What you have to do:
When you come to the line with "Car le peuple", begin repeating; continue exactly through the final line of the records and include nothing from before.

Supplied records:
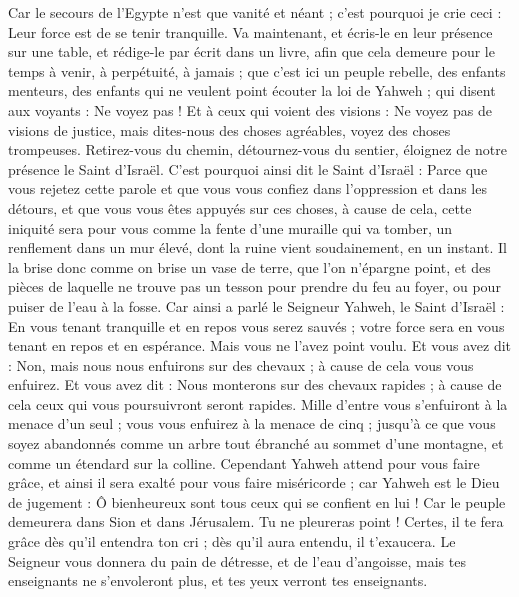 \begin{multicols}{2}
Car le secours de l'Egypte n'est que vanité et néant ; c'est pourquoi je crie ceci : Leur force est de se tenir tranquille.
Va maintenant, et écris-le en leur présence sur une table, et rédige-le par écrit dans un livre, afin que cela demeure pour le temps à venir, à perpétuité, à jamais ;
que c'est ici un peuple rebelle, des enfants menteurs, des enfants qui ne veulent point écouter la loi de Yahweh ;
qui disent aux voyants : Ne voyez pas ! Et à ceux qui voient des visions : Ne voyez pas de visions de justice, mais dites-nous des choses agréables, voyez des choses trompeuses.
Retirez-vous du chemin, détournez-vous du sentier, éloignez de notre présence le Saint d'Israël.
C'est pourquoi ainsi dit le Saint d'Israël : Parce que vous rejetez cette parole et que vous vous confiez dans l'oppression et dans les détours, et que vous vous êtes appuyés sur ces choses,
à cause de cela, cette iniquité sera pour vous comme la fente d'une muraille qui va tomber, un renflement dans un mur élevé, dont la ruine vient soudainement, en un instant.
Il la brise donc comme on brise un vase de terre, que l'on n'épargne point, et des pièces de laquelle ne trouve pas un tesson pour prendre du feu au foyer, ou pour puiser de l'eau à la fosse.
Car ainsi a parlé le Seigneur Yahweh, le Saint d'Israël : En vous tenant tranquille et en repos vous serez sauvés ; votre force sera en vous tenant en repos et en espérance. Mais vous ne l'avez point voulu.
Et vous avez dit : Non, mais nous nous enfuirons sur des chevaux ; à cause de cela vous vous enfuirez. Et vous avez dit : Nous monterons sur des chevaux rapides ; à cause de cela ceux qui vous poursuivront seront rapides.
Mille d'entre vous s'enfuiront à la menace d'un seul ; vous vous enfuirez à la menace de cinq ; jusqu'à ce que vous soyez abandonnés comme un arbre tout ébranché au sommet d'une montagne, et comme un étendard sur la colline.
Cependant Yahweh attend pour vous faire grâce, et ainsi il sera exalté pour vous faire miséricorde ; car Yahweh est le Dieu de jugement : Ô bienheureux sont tous ceux qui se confient en lui !
Car le peuple demeurera dans Sion et dans Jérusalem. Tu ne pleureras point ! Certes, il te fera grâce dès qu'il entendra ton cri ; dès qu'il aura entendu, il t'exaucera.
Le Seigneur vous donnera du pain de détresse, et de l'eau d'angoisse, mais tes enseignants ne s'envoleront plus, et tes yeux verront tes enseignants.

\end{multicols}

Response box:
Car le peuple demeurera dans Sion et dans Jérusalem. Tu ne pleureras point ! Certes, il te fera grâce dès qu'il entendra ton cri ; dès qu'il aura entendu, il t'exaucera.
Le Seigneur vous donnera du pain de détresse, et de l'eau d'angoisse, mais tes enseignants ne s'envoleront plus, et tes yeux verront tes enseignants.

\end{multicols}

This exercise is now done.